- Description of the task
Restate the listing below word for word; no pictures belong in the copy.

━━ Data extract ━━

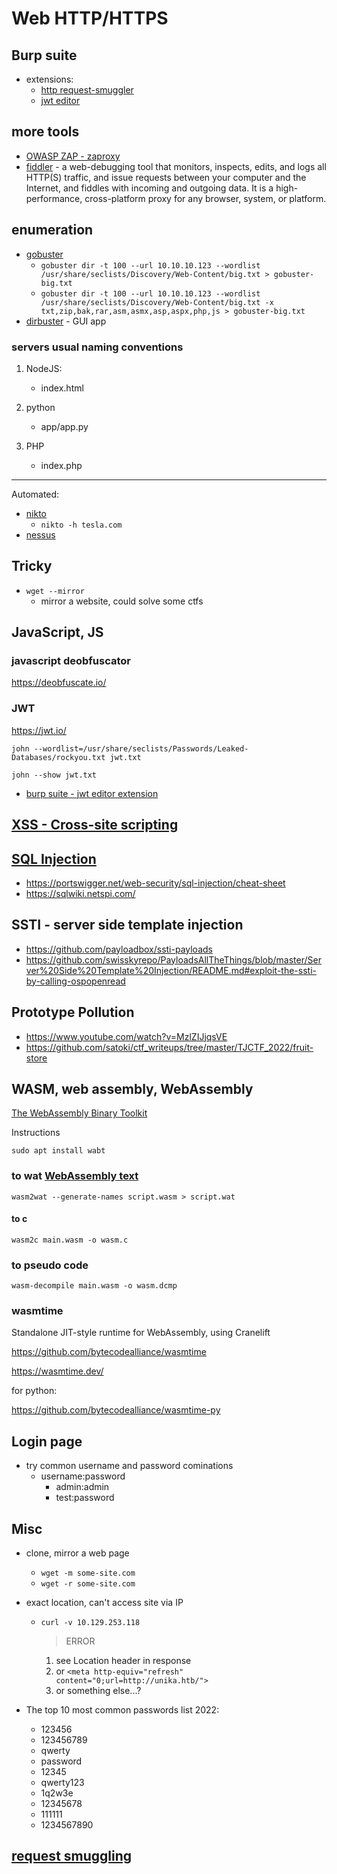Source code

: # Web HTTP/HTTPS

## Burp suite

- extensions:
  - [http request-smuggler](https://github.com/portswigger/http-request-smuggler)
  - [jwt editor](https://github.com/PortSwigger/jwt-editor)

## more tools

- [OWASP ZAP - zaproxy](https://www.zaproxy.org/download/)
- [fiddler](https://www.telerik.com/fiddler) - a web-debugging tool that monitors, inspects, edits, and logs all HTTP(S) traffic, and issue requests between your computer and the Internet, and fiddles with incoming and outgoing data. It is a high-performance, cross-platform proxy for any browser, system, or platform.

## enumeration

- [gobuster](https://github.com/OJ/gobuster)
  - `gobuster dir -t 100 --url 10.10.10.123 --wordlist /usr/share/seclists/Discovery/Web-Content/big.txt > gobuster-big.txt`
  - `gobuster dir -t 100 --url 10.10.10.123 --wordlist /usr/share/seclists/Discovery/Web-Content/big.txt -x txt,zip,bak,rar,asm,asmx,asp,aspx,php,js > gobuster-big.txt`
- [dirbuster](https://aur.archlinux.org/packages/dirbuster) - GUI app

### servers usual naming conventions

1. NodeJS:

   - index.html

2. python

   - app/app.py

3. PHP
   - index.php

---

Automated:

- [nikto](https://github.com/sullo/nikto)
  - `nikto -h tesla.com`
- [nessus](https://www.tenable.com/products/nessus)

## Tricky

- `wget --mirror`
  - mirror a website, could solve some ctfs

## JavaScript, JS

### javascript deobfuscator

https://deobfuscate.io/

### JWT

https://jwt.io/

`john --wordlist=/usr/share/seclists/Passwords/Leaked-Databases/rockyou.txt jwt.txt`

`john --show jwt.txt`

- [burp suite - jwt editor extension](https://github.com/PortSwigger/jwt-editor)

## [XSS - Cross-site scripting](./XSS.md)

## [SQL Injection](./SQLi.md)

- https://portswigger.net/web-security/sql-injection/cheat-sheet
- https://sqlwiki.netspi.com/

## SSTI - server side template injection

- https://github.com/payloadbox/ssti-payloads
- https://github.com/swisskyrepo/PayloadsAllTheThings/blob/master/Server%20Side%20Template%20Injection/README.md#exploit-the-ssti-by-calling-ospopenread

## Prototype Pollution

- https://www.youtube.com/watch?v=MzlZIJjqsVE
- https://github.com/satoki/ctf_writeups/tree/master/TJCTF_2022/fruit-store

## WASM, web assembly, WebAssembly

[The WebAssembly Binary Toolkit](https://github.com/WebAssembly/wabt)

Instructions

`sudo apt install wabt`

### to wat [WebAssembly text](https://developer.mozilla.org/en-US/docs/WebAssembly/Understanding_the_text_format)

`wasm2wat --generate-names script.wasm > script.wat`

#### to c

`wasm2c main.wasm -o wasm.c`

### to pseudo code

`wasm-decompile main.wasm -o wasm.dcmp`

### wasmtime

Standalone JIT-style runtime for WebAssembly, using Cranelift

https://github.com/bytecodealliance/wasmtime

https://wasmtime.dev/

for python:

https://github.com/bytecodealliance/wasmtime-py

## Login page

- try common username and password cominations
  - username:password
    - admin:admin
    - test:password

## Misc

- clone, mirror a web page

  - `wget -m some-site.com`
  - `wget -r some-site.com`

- exact location, can't access site via IP

  - `curl -v 10.129.253.118`

    > ERROR

    1. see Location header in response
    2. or `<meta http-equiv="refresh" content="0;url=http://unika.htb/">`
    3. or something else...?

- The top 10 most common passwords list 2022:

  - 123456
  - 123456789
  - qwerty
  - password
  - 12345
  - qwerty123
  - 1q2w3e
  - 12345678
  - 111111
  - 1234567890

## [request smuggling](./request-smuggling.md)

━━━

- Output below
Source code

: # Web HTTP/HTTPS

## Burp suite

- extensions:
  - [http request-smuggler](https://github.com/portswigger/http-request-smuggler)
  - [jwt editor](https://github.com/PortSwigger/jwt-editor)

## more tools

- [OWASP ZAP - zaproxy](https://www.zaproxy.org/download/)
- [fiddler](https://www.telerik.com/fiddler) - a web-debugging tool that monitors, inspects, edits, and logs all HTTP(S) traffic, and issue requests between your computer and the Internet, and fiddles with incoming and outgoing data. It is a high-performance, cross-platform proxy for any browser, system, or platform.

## enumeration

- [gobuster](https://github.com/OJ/gobuster)
  - `gobuster dir -t 100 --url 10.10.10.123 --wordlist /usr/share/seclists/Discovery/Web-Content/big.txt > gobuster-big.txt`
  - `gobuster dir -t 100 --url 10.10.10.123 --wordlist /usr/share/seclists/Discovery/Web-Content/big.txt -x txt,zip,bak,rar,asm,asmx,asp,aspx,php,js > gobuster-big.txt`
- [dirbuster](https://aur.archlinux.org/packages/dirbuster) - GUI app

### servers usual naming conventions

1. NodeJS:

   - index.html

2. python

   - app/app.py

3. PHP
   - index.php

---

Automated:

- [nikto](https://github.com/sullo/nikto)
  - `nikto -h tesla.com`
- [nessus](https://www.tenable.com/products/nessus)

## Tricky

- `wget --mirror`
  - mirror a website, could solve some ctfs

## JavaScript, JS

### javascript deobfuscator

https://deobfuscate.io/

### JWT

https://jwt.io/

`john --wordlist=/usr/share/seclists/Passwords/Leaked-Databases/rockyou.txt jwt.txt`

`john --show jwt.txt`

- [burp suite - jwt editor extension](https://github.com/PortSwigger/jwt-editor)

## [XSS - Cross-site scripting](./XSS.md)

## [SQL Injection](./SQLi.md)

- https://portswigger.net/web-security/sql-injection/cheat-sheet
- https://sqlwiki.netspi.com/

## SSTI - server side template injection

- https://github.com/payloadbox/ssti-payloads
- https://github.com/swisskyrepo/PayloadsAllTheThings/blob/master/Server%20Side%20Template%20Injection/README.md#exploit-the-ssti-by-calling-ospopenread

## Prototype Pollution

- https://www.youtube.com/watch?v=MzlZIJjqsVE
- https://github.com/satoki/ctf_writeups/tree/master/TJCTF_2022/fruit-store

## WASM, web assembly, WebAssembly

[The WebAssembly Binary Toolkit](https://github.com/WebAssembly/wabt)

Instructions

`sudo apt install wabt`

### to wat [WebAssembly text](https://developer.mozilla.org/en-US/docs/WebAssembly/Understanding_the_text_format)

`wasm2wat --generate-names script.wasm > script.wat`

#### to c

`wasm2c main.wasm -o wasm.c`

### to pseudo code

`wasm-decompile main.wasm -o wasm.dcmp`

### wasmtime

Standalone JIT-style runtime for WebAssembly, using Cranelift

https://github.com/bytecodealliance/wasmtime

https://wasmtime.dev/

for python:

https://github.com/bytecodealliance/wasmtime-py

## Login page

- try common username and password cominations
  - username:password
    - admin:admin
    - test:password

## Misc

- clone, mirror a web page

  - `wget -m some-site.com`
  - `wget -r some-site.com`

- exact location, can't access site via IP

  - `curl -v 10.129.253.118`

    > ERROR

    1. see Location header in response
    2. or `<meta http-equiv="refresh" content="0;url=http://unika.htb/">`
    3. or something else...?

- The top 10 most common passwords list 2022:

  - 123456
  - 123456789
  - qwerty
  - password
  - 12345
  - qwerty123
  - 1q2w3e
  - 12345678
  - 111111
  - 1234567890

## [request smuggling](./request-smuggling.md)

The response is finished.